> [Stored data entries]:
————

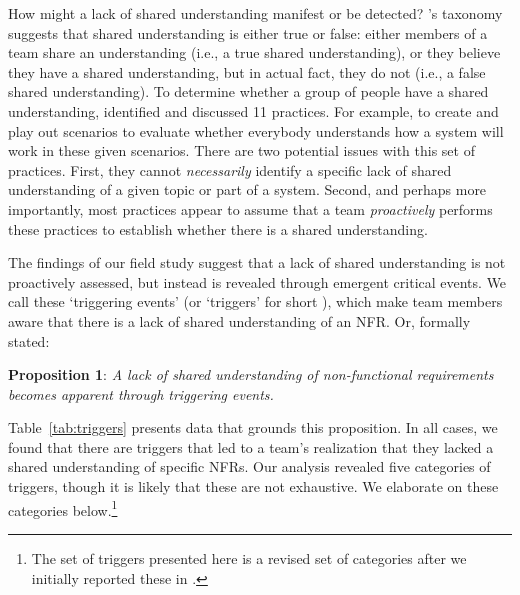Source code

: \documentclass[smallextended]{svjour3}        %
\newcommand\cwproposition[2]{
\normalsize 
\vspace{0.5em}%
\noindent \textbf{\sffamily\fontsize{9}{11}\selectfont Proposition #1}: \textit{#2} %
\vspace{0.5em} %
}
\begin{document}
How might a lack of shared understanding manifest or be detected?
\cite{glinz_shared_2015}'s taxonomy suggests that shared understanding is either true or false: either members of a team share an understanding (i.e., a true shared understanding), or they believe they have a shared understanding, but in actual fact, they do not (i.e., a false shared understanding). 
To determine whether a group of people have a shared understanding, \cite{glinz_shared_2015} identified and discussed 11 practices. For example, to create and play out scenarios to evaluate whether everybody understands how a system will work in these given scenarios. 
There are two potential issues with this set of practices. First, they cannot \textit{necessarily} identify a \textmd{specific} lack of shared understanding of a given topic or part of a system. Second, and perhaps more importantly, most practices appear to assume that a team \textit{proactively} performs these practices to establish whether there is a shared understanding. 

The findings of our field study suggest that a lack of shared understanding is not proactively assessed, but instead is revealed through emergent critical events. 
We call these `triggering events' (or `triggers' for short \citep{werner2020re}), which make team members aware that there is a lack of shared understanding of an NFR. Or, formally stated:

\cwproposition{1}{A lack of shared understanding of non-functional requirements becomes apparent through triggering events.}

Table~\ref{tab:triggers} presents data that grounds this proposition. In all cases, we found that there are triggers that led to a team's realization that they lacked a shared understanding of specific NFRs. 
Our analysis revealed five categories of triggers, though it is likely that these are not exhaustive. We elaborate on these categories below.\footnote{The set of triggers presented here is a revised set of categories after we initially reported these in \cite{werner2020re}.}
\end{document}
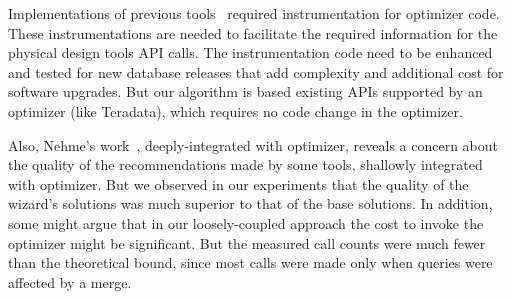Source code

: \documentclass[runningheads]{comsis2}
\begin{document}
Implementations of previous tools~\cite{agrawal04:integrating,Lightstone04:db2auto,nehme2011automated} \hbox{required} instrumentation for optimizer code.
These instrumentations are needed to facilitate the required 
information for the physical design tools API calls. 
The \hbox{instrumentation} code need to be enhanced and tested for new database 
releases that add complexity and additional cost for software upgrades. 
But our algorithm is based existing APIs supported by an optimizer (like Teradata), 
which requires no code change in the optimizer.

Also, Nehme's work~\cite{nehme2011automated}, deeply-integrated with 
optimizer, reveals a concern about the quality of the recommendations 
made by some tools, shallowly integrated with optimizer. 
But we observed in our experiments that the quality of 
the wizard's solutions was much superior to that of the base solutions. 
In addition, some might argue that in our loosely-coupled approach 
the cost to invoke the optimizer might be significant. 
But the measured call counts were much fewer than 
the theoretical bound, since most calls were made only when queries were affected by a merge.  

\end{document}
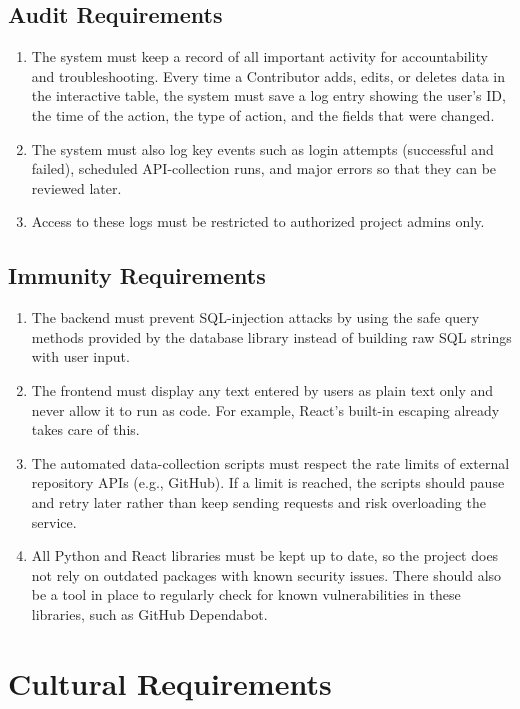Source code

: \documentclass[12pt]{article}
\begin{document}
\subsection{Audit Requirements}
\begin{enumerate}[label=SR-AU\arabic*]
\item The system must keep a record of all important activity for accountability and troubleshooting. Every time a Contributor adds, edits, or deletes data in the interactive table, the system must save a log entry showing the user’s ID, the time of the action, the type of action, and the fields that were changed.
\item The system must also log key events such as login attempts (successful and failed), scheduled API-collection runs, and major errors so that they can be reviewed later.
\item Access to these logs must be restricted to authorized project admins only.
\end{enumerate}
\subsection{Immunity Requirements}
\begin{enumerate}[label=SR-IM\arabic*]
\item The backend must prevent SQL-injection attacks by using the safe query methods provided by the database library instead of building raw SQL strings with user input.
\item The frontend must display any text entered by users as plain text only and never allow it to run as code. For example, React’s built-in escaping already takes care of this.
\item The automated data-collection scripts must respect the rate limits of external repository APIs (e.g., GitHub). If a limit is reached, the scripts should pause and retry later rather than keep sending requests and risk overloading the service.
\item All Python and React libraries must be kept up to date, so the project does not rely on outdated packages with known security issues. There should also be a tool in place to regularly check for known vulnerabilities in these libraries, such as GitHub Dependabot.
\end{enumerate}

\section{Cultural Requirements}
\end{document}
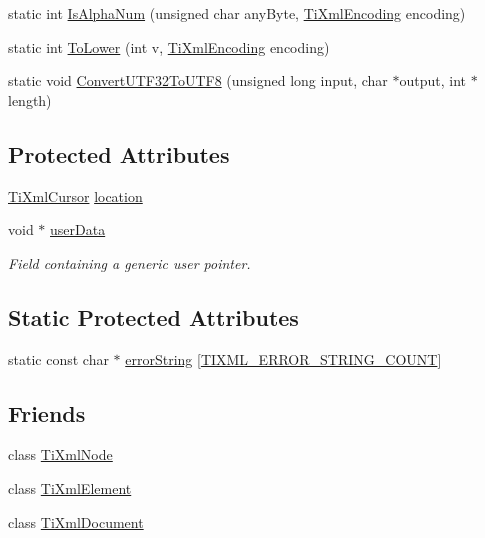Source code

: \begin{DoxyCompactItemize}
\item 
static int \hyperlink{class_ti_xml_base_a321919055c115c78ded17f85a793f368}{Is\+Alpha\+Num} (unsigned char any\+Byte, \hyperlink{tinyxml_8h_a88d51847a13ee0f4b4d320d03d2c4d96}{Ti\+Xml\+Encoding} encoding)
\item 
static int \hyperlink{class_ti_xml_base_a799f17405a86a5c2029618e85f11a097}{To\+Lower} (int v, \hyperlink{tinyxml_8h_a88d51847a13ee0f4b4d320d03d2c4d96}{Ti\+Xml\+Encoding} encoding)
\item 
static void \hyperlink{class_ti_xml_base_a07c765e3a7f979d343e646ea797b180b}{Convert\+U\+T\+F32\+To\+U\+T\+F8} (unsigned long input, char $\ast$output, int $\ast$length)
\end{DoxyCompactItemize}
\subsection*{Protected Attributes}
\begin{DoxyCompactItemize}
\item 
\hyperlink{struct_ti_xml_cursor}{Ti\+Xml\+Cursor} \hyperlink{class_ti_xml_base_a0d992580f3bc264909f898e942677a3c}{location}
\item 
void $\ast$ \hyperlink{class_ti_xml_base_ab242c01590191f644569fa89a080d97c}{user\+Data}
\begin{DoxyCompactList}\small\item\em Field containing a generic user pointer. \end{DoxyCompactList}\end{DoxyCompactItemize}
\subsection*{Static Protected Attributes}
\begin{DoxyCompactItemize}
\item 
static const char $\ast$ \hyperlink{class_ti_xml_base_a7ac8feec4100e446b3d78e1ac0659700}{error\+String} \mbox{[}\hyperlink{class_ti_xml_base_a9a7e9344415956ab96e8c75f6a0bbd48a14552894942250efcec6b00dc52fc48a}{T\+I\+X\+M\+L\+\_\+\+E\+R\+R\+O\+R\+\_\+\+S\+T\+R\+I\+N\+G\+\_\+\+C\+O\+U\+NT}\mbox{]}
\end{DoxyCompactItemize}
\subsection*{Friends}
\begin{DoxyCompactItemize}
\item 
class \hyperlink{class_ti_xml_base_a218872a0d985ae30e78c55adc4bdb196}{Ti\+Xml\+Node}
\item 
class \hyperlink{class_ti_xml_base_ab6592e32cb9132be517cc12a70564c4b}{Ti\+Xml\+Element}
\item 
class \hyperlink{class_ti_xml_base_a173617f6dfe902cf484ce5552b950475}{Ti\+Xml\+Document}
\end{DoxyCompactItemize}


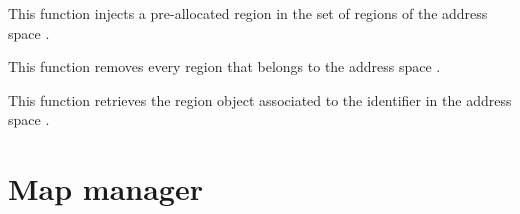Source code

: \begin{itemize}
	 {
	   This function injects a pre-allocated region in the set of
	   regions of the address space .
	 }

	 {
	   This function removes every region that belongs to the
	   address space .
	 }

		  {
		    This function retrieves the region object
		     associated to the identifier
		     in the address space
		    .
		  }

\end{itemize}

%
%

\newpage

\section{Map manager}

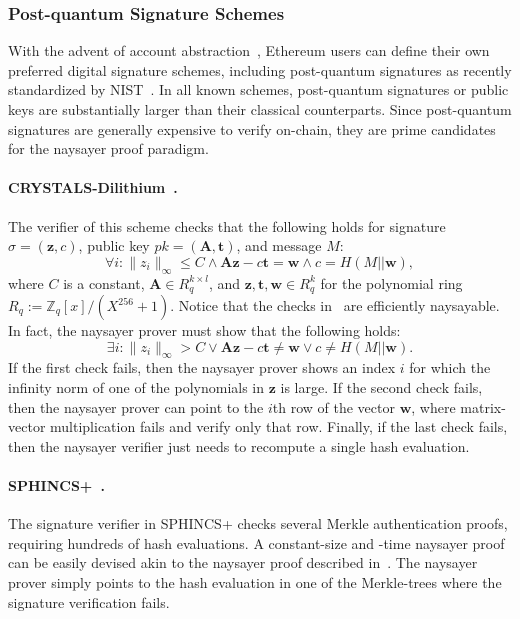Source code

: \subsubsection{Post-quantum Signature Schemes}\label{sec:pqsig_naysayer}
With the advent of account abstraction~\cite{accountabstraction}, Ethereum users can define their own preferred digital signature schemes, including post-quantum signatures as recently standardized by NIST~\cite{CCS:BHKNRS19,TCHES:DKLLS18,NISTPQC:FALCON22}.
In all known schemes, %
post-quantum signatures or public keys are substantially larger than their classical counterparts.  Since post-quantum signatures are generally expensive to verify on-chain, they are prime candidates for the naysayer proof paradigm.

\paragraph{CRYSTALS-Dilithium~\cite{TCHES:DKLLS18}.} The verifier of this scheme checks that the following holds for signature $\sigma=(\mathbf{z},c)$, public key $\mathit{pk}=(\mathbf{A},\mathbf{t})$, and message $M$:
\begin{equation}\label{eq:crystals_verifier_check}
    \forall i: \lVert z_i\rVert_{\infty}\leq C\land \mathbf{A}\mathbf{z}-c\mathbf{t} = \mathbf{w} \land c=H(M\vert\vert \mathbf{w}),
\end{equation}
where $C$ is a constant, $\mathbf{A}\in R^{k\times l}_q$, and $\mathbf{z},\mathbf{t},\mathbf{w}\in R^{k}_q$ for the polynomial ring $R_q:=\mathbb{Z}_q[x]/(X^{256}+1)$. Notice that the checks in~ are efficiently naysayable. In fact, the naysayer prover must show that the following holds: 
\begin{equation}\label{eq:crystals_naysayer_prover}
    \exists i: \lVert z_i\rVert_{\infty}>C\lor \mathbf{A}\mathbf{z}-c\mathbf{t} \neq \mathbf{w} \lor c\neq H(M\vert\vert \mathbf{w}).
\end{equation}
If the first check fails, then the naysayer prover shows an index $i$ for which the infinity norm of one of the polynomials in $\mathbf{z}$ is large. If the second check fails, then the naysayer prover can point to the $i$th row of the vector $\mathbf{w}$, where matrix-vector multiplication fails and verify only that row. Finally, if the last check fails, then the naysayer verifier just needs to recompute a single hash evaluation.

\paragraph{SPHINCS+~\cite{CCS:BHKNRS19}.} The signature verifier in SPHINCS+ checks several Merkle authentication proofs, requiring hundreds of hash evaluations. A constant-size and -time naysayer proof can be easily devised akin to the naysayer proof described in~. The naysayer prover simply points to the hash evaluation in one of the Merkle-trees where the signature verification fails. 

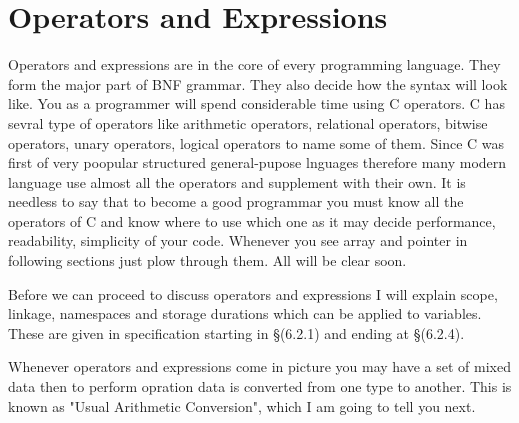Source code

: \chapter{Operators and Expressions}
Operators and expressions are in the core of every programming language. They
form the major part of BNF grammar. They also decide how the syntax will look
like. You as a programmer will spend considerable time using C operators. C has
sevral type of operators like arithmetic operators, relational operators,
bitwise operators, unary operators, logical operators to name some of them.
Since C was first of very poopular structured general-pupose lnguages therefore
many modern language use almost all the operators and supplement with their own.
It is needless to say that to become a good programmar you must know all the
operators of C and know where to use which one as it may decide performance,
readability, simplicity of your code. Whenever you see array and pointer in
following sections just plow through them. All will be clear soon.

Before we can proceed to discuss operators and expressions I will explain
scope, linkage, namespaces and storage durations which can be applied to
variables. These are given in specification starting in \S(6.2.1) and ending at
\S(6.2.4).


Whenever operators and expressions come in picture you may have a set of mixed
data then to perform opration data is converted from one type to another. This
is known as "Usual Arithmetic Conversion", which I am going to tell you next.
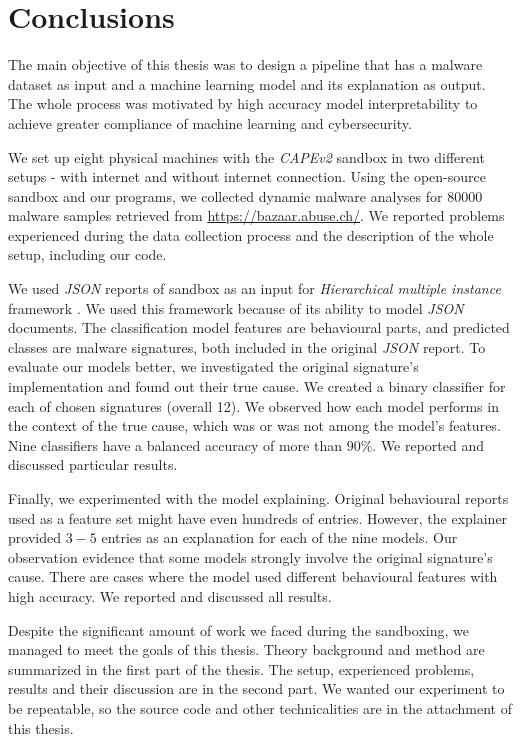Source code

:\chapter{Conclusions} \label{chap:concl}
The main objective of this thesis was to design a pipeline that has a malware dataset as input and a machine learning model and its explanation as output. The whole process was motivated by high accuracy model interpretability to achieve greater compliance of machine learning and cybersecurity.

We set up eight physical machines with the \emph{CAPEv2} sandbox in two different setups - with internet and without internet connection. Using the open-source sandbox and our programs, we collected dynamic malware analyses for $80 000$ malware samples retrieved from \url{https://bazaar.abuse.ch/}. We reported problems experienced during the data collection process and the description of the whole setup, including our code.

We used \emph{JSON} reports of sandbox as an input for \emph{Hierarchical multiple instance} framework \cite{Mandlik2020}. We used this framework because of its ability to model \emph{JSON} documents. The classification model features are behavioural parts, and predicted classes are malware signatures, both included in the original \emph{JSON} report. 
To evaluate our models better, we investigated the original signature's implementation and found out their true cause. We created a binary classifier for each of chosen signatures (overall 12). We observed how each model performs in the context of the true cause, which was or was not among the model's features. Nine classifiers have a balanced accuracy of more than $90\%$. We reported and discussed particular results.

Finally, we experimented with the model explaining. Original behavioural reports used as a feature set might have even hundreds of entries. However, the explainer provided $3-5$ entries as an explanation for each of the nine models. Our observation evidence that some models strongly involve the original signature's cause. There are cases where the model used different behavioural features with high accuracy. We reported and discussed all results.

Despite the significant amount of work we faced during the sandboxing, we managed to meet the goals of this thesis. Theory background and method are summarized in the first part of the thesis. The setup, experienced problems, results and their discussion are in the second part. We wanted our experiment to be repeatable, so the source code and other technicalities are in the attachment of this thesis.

————

> [About this task]: Print exactly the lines running from the start of the entries above to the line with "How might a", both included; leave out any pictures.

> [Response]:
Source code

: \documentclass[smallextended]{svjour3}        %
\newcommand\cwproposition[2]{
\normalsize 
\vspace{0.5em}%
\noindent \textbf{\sffamily\fontsize{9}{11}\selectfont Proposition #1}: \textit{#2} %
\vspace{0.5em} %
}
\begin{document}
How might a lack of shared understanding manifest or be detected?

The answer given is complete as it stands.